-- Opening Marker --

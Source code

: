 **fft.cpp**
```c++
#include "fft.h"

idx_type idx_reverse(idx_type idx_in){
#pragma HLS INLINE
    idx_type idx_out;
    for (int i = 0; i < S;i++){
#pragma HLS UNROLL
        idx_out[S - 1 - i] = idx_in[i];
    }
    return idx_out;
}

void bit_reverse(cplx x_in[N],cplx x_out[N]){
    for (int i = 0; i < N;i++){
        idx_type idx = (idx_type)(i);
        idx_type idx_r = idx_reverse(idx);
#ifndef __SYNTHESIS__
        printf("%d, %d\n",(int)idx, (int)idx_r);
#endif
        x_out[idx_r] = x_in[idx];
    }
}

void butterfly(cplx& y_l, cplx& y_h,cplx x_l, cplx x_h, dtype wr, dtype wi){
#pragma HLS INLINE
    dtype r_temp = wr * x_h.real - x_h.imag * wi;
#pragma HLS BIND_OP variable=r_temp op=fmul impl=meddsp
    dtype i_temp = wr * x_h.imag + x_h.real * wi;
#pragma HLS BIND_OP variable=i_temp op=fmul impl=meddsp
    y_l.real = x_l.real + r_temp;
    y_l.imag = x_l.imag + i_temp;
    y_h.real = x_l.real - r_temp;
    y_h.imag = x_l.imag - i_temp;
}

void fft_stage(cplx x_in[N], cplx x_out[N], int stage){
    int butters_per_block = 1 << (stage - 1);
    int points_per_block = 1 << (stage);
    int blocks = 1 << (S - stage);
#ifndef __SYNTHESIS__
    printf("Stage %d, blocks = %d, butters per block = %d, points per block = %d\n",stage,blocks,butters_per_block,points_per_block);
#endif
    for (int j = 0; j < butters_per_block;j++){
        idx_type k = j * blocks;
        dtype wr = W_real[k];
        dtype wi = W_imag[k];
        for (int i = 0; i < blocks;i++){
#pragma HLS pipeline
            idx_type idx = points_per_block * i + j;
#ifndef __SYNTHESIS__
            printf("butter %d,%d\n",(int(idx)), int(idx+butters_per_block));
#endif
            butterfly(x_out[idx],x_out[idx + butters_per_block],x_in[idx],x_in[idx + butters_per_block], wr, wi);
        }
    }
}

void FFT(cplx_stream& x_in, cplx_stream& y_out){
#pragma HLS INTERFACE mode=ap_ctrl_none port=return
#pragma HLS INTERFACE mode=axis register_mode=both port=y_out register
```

-- Closing Marker --

◆ ABOUT THIS EXERCISE ◆
If a line in the records above has the word "pragma", copy it out.

◆ PROBLEM SOLUTION ◆
#pragma HLS INLINE
#pragma HLS UNROLL
#pragma HLS INLINE
#pragma HLS BIND_OP variable=r_temp op=fmul impl=meddsp
#pragma HLS BIND_OP variable=i_temp op=fmul impl=meddsp
#pragma HLS pipeline
#pragma HLS INTERFACE mode=ap_ctrl_none port=return
#pragma HLS INTERFACE mode=axis register_mode=both port=y_out register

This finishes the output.